More often than not, these companies experienced limited adoption and sustained engagement rates. I would encourage innovators to conduct ethnographic research and take on a user-centric approach in developing technology solutions. Invest in bi-direction data exchange with a healthcare provider organization’s EHRs. In addition, investment in client success and technology adoption team is a must.
Furthermore, think long and hard about who is the actual user of the technology. Sometimes it should be other clinicians or support staff, such as a medical assistant, using the technology rather than the physicians themselves. Lastly, be prepared to offer wrap-around services or staff augmentation to alleviate the workload.
There are often “too many cooks in the kitchen”
We have also observed the trend that many point solution innovators deploy client success teams and even provide wrap-around services to help drive adoption and deliver results. While some of the largest healthcare provider organizations have the internal project management resources to partner with vendors, many smaller healthcare provider organizations (or even many large ones) do not have the bandwidth to manage many point solution vendors at once.

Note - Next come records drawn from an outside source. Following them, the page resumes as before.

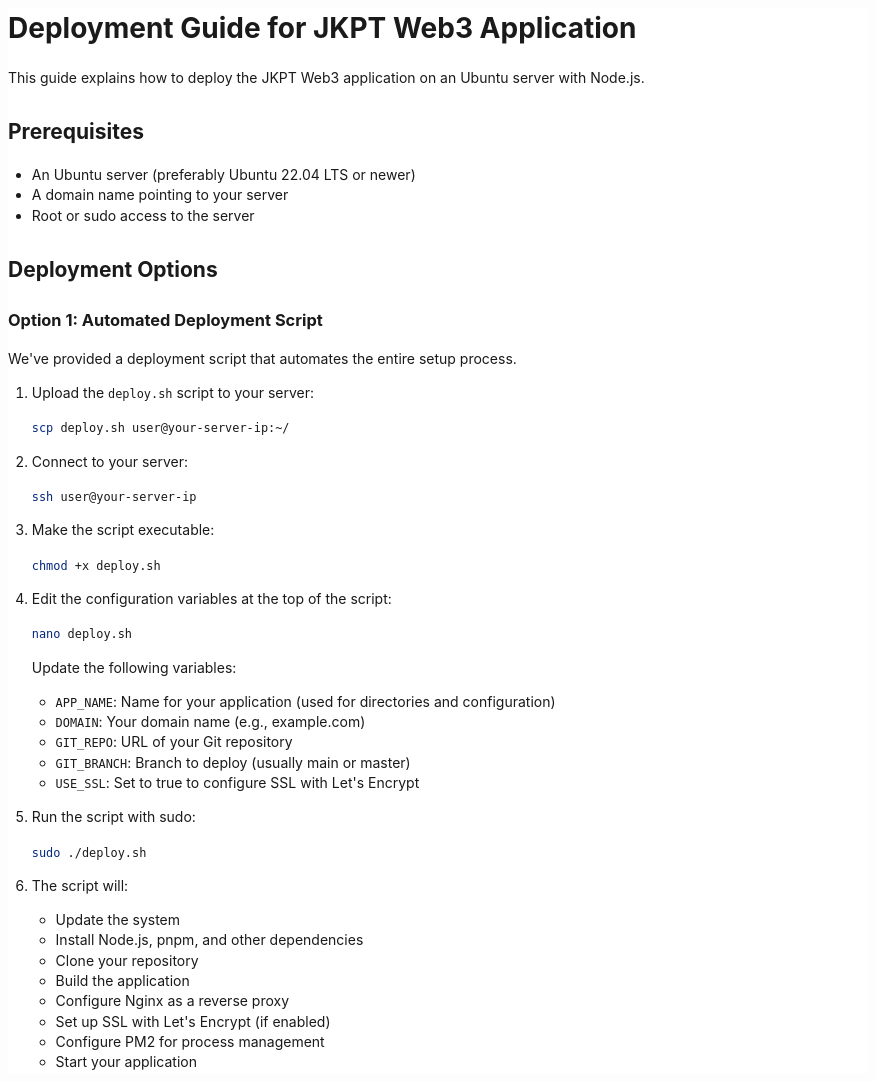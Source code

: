 # Deployment Guide for JKPT Web3 Application

This guide explains how to deploy the JKPT Web3 application on an Ubuntu server with Node.js.

## Prerequisites

- An Ubuntu server (preferably Ubuntu 22.04 LTS or newer)
- A domain name pointing to your server
- Root or sudo access to the server

## Deployment Options

### Option 1: Automated Deployment Script

We've provided a deployment script that automates the entire setup process.

1. Upload the `deploy.sh` script to your server:
   ```bash
   scp deploy.sh user@your-server-ip:~/
   ```

2. Connect to your server:
   ```bash
   ssh user@your-server-ip
   ```

3. Make the script executable:
   ```bash
   chmod +x deploy.sh
   ```

4. Edit the configuration variables at the top of the script:
   ```bash
   nano deploy.sh
   ```
   
   Update the following variables:
   - `APP_NAME`: Name for your application (used for directories and configuration)
   - `DOMAIN`: Your domain name (e.g., example.com)
   - `GIT_REPO`: URL of your Git repository
   - `GIT_BRANCH`: Branch to deploy (usually main or master)
   - `USE_SSL`: Set to true to configure SSL with Let's Encrypt

5. Run the script with sudo:
   ```bash
   sudo ./deploy.sh
   ```

6. The script will:
   - Update the system
   - Install Node.js, pnpm, and other dependencies
   - Clone your repository
   - Build the application
   - Configure Nginx as a reverse proxy
   - Set up SSL with Let's Encrypt (if enabled)
   - Configure PM2 for process management
   - Start your application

In addition, most healthcare provider organizations cannot have numerous third-party staffs going in and out of their practices.
As an example, while it would be ideal to implement best-in-class vendors to carry out medical care coordination, behavioral health care coordination, social determinant of health care coordination and other care coordination functions, healthcare provider organizations, especially smaller ones, by and large want to partner with one vendor who could support them across numerous needs. This is one of the many reasons that contributed to the rise of VBC enablement solution platform players in recent years. Of course, a solution platform player cannot be best in class across all technologies and services. Innovative, win-win partnerships can be formed between a solution platform and point solution players to accelerate the adoption of best-in-class solutions and help healthcare providers accelerate their path to FFV.